Take the records below and print them verbatim up to and including the line that carries "- **Hollow it out:**".

Stored entries
____

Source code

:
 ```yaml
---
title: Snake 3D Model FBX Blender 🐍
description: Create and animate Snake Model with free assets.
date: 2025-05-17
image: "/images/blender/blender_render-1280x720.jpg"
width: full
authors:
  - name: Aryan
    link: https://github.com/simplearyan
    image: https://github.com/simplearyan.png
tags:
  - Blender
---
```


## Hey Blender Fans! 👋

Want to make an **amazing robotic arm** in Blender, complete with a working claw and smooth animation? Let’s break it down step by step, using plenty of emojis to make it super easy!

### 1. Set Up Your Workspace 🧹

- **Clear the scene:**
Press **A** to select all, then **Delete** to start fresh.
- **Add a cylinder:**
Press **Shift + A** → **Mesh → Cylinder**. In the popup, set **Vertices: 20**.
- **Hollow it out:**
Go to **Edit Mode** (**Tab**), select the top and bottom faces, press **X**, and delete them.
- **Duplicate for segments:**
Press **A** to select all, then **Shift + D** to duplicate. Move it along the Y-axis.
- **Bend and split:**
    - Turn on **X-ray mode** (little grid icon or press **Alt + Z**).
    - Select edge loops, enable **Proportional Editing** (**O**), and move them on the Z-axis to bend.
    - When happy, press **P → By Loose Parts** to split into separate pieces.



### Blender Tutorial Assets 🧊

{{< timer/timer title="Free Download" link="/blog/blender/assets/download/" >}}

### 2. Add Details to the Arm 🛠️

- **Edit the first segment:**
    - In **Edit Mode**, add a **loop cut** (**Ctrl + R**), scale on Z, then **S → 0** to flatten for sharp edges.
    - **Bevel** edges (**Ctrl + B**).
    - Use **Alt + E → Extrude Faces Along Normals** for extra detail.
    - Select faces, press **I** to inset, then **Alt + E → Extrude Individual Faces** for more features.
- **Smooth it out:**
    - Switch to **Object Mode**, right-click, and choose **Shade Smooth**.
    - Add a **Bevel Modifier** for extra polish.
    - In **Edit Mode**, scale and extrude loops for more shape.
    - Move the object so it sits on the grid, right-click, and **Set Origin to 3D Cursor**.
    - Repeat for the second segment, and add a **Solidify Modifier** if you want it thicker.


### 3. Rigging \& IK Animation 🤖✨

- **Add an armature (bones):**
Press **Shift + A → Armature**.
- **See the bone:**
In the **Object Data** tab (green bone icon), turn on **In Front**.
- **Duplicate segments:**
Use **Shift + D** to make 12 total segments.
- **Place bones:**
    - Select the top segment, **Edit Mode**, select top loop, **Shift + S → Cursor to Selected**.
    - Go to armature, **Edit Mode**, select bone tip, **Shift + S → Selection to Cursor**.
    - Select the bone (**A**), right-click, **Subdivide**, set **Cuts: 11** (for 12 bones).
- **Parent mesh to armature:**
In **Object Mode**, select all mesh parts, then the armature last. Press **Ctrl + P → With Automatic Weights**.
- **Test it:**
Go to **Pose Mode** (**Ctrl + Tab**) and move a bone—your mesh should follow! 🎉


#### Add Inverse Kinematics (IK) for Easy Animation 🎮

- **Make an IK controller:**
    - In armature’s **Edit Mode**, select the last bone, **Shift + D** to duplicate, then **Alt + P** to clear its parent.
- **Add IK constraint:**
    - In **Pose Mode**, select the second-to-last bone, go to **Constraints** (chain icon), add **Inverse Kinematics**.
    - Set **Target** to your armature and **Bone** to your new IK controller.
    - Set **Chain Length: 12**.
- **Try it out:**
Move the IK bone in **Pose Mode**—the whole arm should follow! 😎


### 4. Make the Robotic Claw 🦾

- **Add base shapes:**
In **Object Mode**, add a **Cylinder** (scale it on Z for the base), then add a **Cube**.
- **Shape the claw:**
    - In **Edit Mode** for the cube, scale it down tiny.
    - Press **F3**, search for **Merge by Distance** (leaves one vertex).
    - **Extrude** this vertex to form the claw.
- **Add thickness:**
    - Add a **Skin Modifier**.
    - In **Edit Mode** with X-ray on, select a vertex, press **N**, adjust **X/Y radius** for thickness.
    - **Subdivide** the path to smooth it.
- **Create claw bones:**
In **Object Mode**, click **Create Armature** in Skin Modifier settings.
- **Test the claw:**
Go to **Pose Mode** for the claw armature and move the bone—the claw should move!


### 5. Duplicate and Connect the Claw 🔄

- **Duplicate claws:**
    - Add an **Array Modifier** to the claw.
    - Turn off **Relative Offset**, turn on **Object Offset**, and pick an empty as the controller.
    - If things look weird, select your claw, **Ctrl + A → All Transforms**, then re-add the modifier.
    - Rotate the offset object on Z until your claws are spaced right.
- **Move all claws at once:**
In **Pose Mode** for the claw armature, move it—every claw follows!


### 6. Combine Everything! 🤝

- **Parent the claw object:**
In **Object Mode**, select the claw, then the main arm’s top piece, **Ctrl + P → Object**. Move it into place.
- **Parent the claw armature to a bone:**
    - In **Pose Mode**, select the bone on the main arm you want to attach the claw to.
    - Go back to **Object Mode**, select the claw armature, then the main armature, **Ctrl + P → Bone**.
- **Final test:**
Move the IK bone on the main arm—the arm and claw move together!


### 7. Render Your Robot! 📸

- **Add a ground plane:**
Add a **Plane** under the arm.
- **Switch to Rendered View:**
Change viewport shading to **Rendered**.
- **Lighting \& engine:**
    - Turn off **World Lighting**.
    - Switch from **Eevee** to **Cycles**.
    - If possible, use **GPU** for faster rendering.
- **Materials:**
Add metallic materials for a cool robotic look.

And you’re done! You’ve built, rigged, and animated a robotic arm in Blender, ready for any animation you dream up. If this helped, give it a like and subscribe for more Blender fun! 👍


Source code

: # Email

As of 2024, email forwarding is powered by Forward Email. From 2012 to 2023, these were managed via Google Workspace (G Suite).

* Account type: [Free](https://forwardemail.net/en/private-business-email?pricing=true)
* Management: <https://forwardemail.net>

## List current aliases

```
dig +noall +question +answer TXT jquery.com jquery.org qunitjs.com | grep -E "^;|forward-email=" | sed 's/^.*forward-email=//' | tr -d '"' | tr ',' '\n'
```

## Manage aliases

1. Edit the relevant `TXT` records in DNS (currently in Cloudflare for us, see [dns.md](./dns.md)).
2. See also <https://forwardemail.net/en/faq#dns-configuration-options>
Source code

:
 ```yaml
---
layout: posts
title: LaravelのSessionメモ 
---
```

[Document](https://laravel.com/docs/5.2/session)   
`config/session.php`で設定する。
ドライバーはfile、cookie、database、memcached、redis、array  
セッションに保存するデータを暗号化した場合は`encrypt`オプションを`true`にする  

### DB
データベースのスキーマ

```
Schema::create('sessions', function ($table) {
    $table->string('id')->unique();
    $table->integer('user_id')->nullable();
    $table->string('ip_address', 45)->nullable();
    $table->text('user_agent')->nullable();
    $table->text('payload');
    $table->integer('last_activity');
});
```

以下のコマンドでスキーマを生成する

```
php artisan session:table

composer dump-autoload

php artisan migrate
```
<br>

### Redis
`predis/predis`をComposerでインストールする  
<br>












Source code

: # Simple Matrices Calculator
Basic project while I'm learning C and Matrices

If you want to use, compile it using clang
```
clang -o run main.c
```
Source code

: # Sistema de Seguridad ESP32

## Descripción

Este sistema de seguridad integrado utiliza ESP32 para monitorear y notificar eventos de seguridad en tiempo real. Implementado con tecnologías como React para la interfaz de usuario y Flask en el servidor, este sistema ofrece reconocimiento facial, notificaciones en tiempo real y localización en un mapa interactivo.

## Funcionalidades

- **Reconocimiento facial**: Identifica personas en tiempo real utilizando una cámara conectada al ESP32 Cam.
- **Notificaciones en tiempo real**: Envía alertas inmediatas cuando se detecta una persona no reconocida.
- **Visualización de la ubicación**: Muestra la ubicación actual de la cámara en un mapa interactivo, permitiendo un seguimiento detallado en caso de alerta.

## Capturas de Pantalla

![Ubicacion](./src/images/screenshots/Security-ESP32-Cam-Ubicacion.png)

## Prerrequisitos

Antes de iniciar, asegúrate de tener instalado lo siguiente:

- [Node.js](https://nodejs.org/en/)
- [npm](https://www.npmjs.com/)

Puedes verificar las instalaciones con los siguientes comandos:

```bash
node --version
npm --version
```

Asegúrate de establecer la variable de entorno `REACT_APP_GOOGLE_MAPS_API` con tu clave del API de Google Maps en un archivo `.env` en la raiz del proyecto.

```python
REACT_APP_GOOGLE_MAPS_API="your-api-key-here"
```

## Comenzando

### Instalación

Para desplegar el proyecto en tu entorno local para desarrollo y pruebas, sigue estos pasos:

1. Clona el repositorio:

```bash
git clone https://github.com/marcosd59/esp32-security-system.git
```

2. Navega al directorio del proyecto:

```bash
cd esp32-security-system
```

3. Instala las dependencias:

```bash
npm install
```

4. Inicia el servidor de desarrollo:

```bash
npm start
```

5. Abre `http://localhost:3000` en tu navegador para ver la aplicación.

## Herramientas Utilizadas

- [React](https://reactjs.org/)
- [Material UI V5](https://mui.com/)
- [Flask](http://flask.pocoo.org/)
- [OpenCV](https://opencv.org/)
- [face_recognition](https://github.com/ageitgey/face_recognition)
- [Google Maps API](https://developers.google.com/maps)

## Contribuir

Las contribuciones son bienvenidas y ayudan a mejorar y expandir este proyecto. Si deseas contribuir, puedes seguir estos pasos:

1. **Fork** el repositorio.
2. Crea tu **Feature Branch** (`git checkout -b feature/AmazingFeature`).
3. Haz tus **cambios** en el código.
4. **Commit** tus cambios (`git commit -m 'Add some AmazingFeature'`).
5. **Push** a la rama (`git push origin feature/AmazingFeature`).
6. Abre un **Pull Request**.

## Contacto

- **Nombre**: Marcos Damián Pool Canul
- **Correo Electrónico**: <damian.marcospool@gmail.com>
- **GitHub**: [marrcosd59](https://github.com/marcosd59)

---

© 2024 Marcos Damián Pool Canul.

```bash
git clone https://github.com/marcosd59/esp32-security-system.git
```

____

Solution for this problem:
Source code

:
 ```yaml
---
title: Snake 3D Model FBX Blender 🐍
description: Create and animate Snake Model with free assets.
date: 2025-05-17
image: "/images/blender/blender_render-1280x720.jpg"
width: full
authors:
  - name: Aryan
    link: https://github.com/simplearyan
    image: https://github.com/simplearyan.png
tags:
  - Blender
---
```


## Hey Blender Fans! 👋

Want to make an **amazing robotic arm** in Blender, complete with a working claw and smooth animation? Let’s break it down step by step, using plenty of emojis to make it super easy!

### 1. Set Up Your Workspace 🧹

- **Clear the scene:**
Press **A** to select all, then **Delete** to start fresh.
- **Add a cylinder:**
Press **Shift + A** → **Mesh → Cylinder**. In the popup, set **Vertices: 20**.
- **Hollow it out:**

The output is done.